(SOURCE RECORDS)

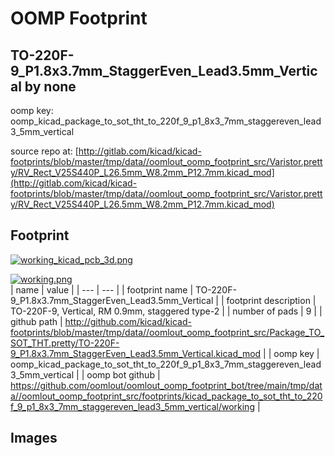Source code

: # OOMP Footprint  
## TO-220F-9_P1.8x3.7mm_StaggerEven_Lead3.5mm_Vertical  by none  
  
oomp key: oomp_kicad_package_to_sot_tht_to_220f_9_p1_8x3_7mm_staggereven_lead3_5mm_vertical  
  
source repo at: [http://gitlab.com/kicad/kicad-footprints/blob/master/tmp/data//oomlout_oomp_footprint_src/Varistor.pretty/RV_Rect_V25S440P_L26.5mm_W8.2mm_P12.7mm.kicad_mod](http://gitlab.com/kicad/kicad-footprints/blob/master/tmp/data//oomlout_oomp_footprint_src/Varistor.pretty/RV_Rect_V25S440P_L26.5mm_W8.2mm_P12.7mm.kicad_mod)  
## Footprint  
  
[![working_kicad_pcb_3d.png](working_kicad_pcb_3d_600.png)](working_kicad_pcb_3d.png)  
  
[![working.png](working_600.png)](working.png)  
| name | value | 
| --- | --- | 
| footprint name | TO-220F-9_P1.8x3.7mm_StaggerEven_Lead3.5mm_Vertical | 
| footprint description | TO-220F-9, Vertical, RM 0.9mm, staggered type-2 | 
| number of pads | 9 | 
| github path | http://github.com/kicad/kicad-footprints/blob/master/tmp/data//oomlout_oomp_footprint_src/Package_TO_SOT_THT.pretty/TO-220F-9_P1.8x3.7mm_StaggerEven_Lead3.5mm_Vertical.kicad_mod | 
| oomp key | oomp_kicad_package_to_sot_tht_to_220f_9_p1_8x3_7mm_staggereven_lead3_5mm_vertical | 
| oomp bot github | https://github.com/oomlout/oomlout_oomp_footprint_bot/tree/main/tmp/data//oomlout_oomp_footprint_src/footprints/kicad_package_to_sot_tht_to_220f_9_p1_8x3_7mm_staggereven_lead3_5mm_vertical/working | 
## Images  

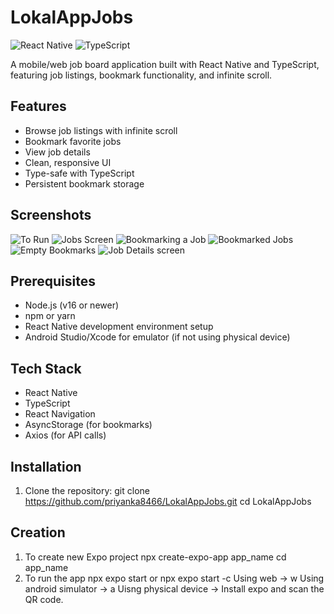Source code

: # LokalAppJobs

![React Native](https://img.shields.io/badge/react_native-%2320232a.svg?style=for-the-badge&logo=react&logoColor=%2361DAFB)
![TypeScript](https://img.shields.io/badge/typescript-%23007ACC.svg?style=for-the-badge&logo=typescript&logoColor=white)

A mobile/web job board application built with React Native and TypeScript, featuring job listings, bookmark functionality, and infinite scroll.

## Features

- Browse job listings with infinite scroll
- Bookmark favorite jobs
- View job details
- Clean, responsive UI
- Type-safe with TypeScript
- Persistent bookmark storage

## Screenshots
![To Run](https://github.com/user-attachments/assets/e1e5f9f7-d9be-4d3f-a991-224982f69020)
![Jobs Screen](https://github.com/user-attachments/assets/959802b2-cde9-4f98-99d2-a7ae2b447922)
![Bookmarking a Job](https://github.com/user-attachments/assets/0b54c0d8-d0f7-475c-bc29-e8ee8c380254)
![Bookmarked Jobs](https://github.com/user-attachments/assets/67b5e4a0-5be0-4987-86f7-09e07a142b95)
![Empty Bookmarks](https://github.com/user-attachments/assets/6bd5624c-a0f3-4013-a18d-541b5e320835)
![Job Details screen](https://github.com/user-attachments/assets/d33a2dac-7e2d-483e-aadd-2b1579b0bee6)

## Prerequisites
- Node.js (v16 or newer)
- npm or yarn
- React Native development environment setup
- Android Studio/Xcode for emulator (if not using physical device)

## Tech Stack

- React Native
- TypeScript
- React Navigation
- AsyncStorage (for bookmarks)
- Axios (for API calls)

## Installation

1. Clone the repository:
   git clone https://github.com/priyanka8466/LokalAppJobs.git
   cd LokalAppJobs
## Creation
1. To create new Expo project
   npx create-expo-app app_name
   cd app_name
2. To run the app
    npx expo start or npx expo start -c
    Using web -> w
    Using android simulator -> a
    Uisng physical device -> Install expo and scan the QR code.

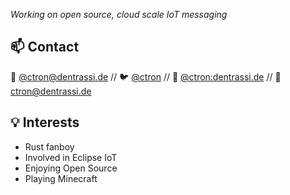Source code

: *Working on open source, cloud scale IoT messaging*

## 📫 Contact

🐘 [@ctron@dentrassi.de](https://mastodon.dentrassi.de/@ctron "Mastodon") // :bird: [@ctron](https://twitter.com/ctron "Twitter") // 💬 [@ctron:dentrassi.de](https://matrix.to/#/@ctron:dentrassi.de "Matrix") // :incoming_envelope: [ctron@dentrassi.de](mailto:ctron@dentrassi.de "E-Mail")

## 💡 Interests

* Rust fanboy
* Involved in Eclipse IoT
* Enjoying Open Source
* Playing Minecraft


<!--
**ctron/ctron** is a ✨ _special_ ✨ repository because its `README.md` (this file) appears on your GitHub profile.

Here are some ideas to get you started:

- 🔭 I’m currently working on ...
- 🌱 I’m currently learning ...
- 👯 I’m looking to collaborate on ...
- 🤔 I’m looking for help with ...
- 💬 Ask me about ...
- 📫 How to reach me: ...
- 😄 Pronouns: ...
- ⚡ Fun fact: ...
-->
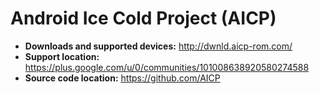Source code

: # Android Ice Cold Project (AICP)

+ **Downloads and supported devices:** http://dwnld.aicp-rom.com/
+ **Support location:** https://plus.google.com/u/0/communities/101008638920580274588
+ **Source code location:** https://github.com/AICP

(End SOURCE RECORDS)

▶ [EXERCISE DESCRIPTION] When you repeat the material, keep every word exact and drop the pictures.

▶ [RESPONSE]
Source code

: # OOMP Footprint  
## TO-220F-9_P1.8x3.7mm_StaggerEven_Lead3.5mm_Vertical  by none  
  
oomp key: oomp_kicad_package_to_sot_tht_to_220f_9_p1_8x3_7mm_staggereven_lead3_5mm_vertical  
  
source repo at: [http://gitlab.com/kicad/kicad-footprints/blob/master/tmp/data//oomlout_oomp_footprint_src/Varistor.pretty/RV_Rect_V25S440P_L26.5mm_W8.2mm_P12.7mm.kicad_mod](http://gitlab.com/kicad/kicad-footprints/blob/master/tmp/data//oomlout_oomp_footprint_src/Varistor.pretty/RV_Rect_V25S440P_L26.5mm_W8.2mm_P12.7mm.kicad_mod)  
## Footprint  
  
[![working_kicad_pcb_3d.png](working_kicad_pcb_3d_600.png)](working_kicad_pcb_3d.png)  
  
[![working.png](working_600.png)](working.png)  
| name | value | 
| --- | --- | 
| footprint name | TO-220F-9_P1.8x3.7mm_StaggerEven_Lead3.5mm_Vertical | 
| footprint description | TO-220F-9, Vertical, RM 0.9mm, staggered type-2 | 
| number of pads | 9 | 
| github path | http://github.com/kicad/kicad-footprints/blob/master/tmp/data//oomlout_oomp_footprint_src/Package_TO_SOT_THT.pretty/TO-220F-9_P1.8x3.7mm_StaggerEven_Lead3.5mm_Vertical.kicad_mod | 
| oomp key | oomp_kicad_package_to_sot_tht_to_220f_9_p1_8x3_7mm_staggereven_lead3_5mm_vertical | 
| oomp bot github | https://github.com/oomlout/oomlout_oomp_footprint_bot/tree/main/tmp/data//oomlout_oomp_footprint_src/footprints/kicad_package_to_sot_tht_to_220f_9_p1_8x3_7mm_staggereven_lead3_5mm_vertical/working | 
## Images  

Source code

: # LokalAppJobs

![React Native](https://img.shields.io/badge/react_native-%2320232a.svg?style=for-the-badge&logo=react&logoColor=%2361DAFB)
![TypeScript](https://img.shields.io/badge/typescript-%23007ACC.svg?style=for-the-badge&logo=typescript&logoColor=white)

A mobile/web job board application built with React Native and TypeScript, featuring job listings, bookmark functionality, and infinite scroll.

## Features

- Browse job listings with infinite scroll
- Bookmark favorite jobs
- View job details
- Clean, responsive UI
- Type-safe with TypeScript
- Persistent bookmark storage

## Screenshots
![To Run](https://github.com/user-attachments/assets/e1e5f9f7-d9be-4d3f-a991-224982f69020)
![Jobs Screen](https://github.com/user-attachments/assets/959802b2-cde9-4f98-99d2-a7ae2b447922)
![Bookmarking a Job](https://github.com/user-attachments/assets/0b54c0d8-d0f7-475c-bc29-e8ee8c380254)
![Bookmarked Jobs](https://github.com/user-attachments/assets/67b5e4a0-5be0-4987-86f7-09e07a142b95)
![Empty Bookmarks](https://github.com/user-attachments/assets/6bd5624c-a0f3-4013-a18d-541b5e320835)
![Job Details screen](https://github.com/user-attachments/assets/d33a2dac-7e2d-483e-aadd-2b1579b0bee6)

## Prerequisites
- Node.js (v16 or newer)
- npm or yarn
- React Native development environment setup
- Android Studio/Xcode for emulator (if not using physical device)

## Tech Stack

- React Native
- TypeScript
- React Navigation
- AsyncStorage (for bookmarks)
- Axios (for API calls)

## Installation

1. Clone the repository:
   git clone https://github.com/priyanka8466/LokalAppJobs.git
   cd LokalAppJobs
## Creation
1. To create new Expo project
   npx create-expo-app app_name
   cd app_name
2. To run the app
    npx expo start or npx expo start -c
    Using web -> w
    Using android simulator -> a
    Uisng physical device -> Install expo and scan the QR code.

Source code

: *Working on open source, cloud scale IoT messaging*

## 📫 Contact

🐘 [@ctron@dentrassi.de](https://mastodon.dentrassi.de/@ctron "Mastodon") // :bird: [@ctron](https://twitter.com/ctron "Twitter") // 💬 [@ctron:dentrassi.de](https://matrix.to/#/@ctron:dentrassi.de "Matrix") // :incoming_envelope: [ctron@dentrassi.de](mailto:ctron@dentrassi.de "E-Mail")

## 💡 Interests

* Rust fanboy
* Involved in Eclipse IoT
* Enjoying Open Source
* Playing Minecraft


<!--
**ctron/ctron** is a ✨ _special_ ✨ repository because its `README.md` (this file) appears on your GitHub profile.

Here are some ideas to get you started:

- 🔭 I’m currently working on ...
- 🌱 I’m currently learning ...
- 👯 I’m looking to collaborate on ...
- 🤔 I’m looking for help with ...
- 💬 Ask me about ...
- 📫 How to reach me: ...
- 😄 Pronouns: ...
- ⚡ Fun fact: ...
-->
Source code

: # Android Ice Cold Project (AICP)

+ **Downloads and supported devices:** http://dwnld.aicp-rom.com/
+ **Support location:** https://plus.google.com/u/0/communities/101008638920580274588
+ **Source code location:** https://github.com/AICP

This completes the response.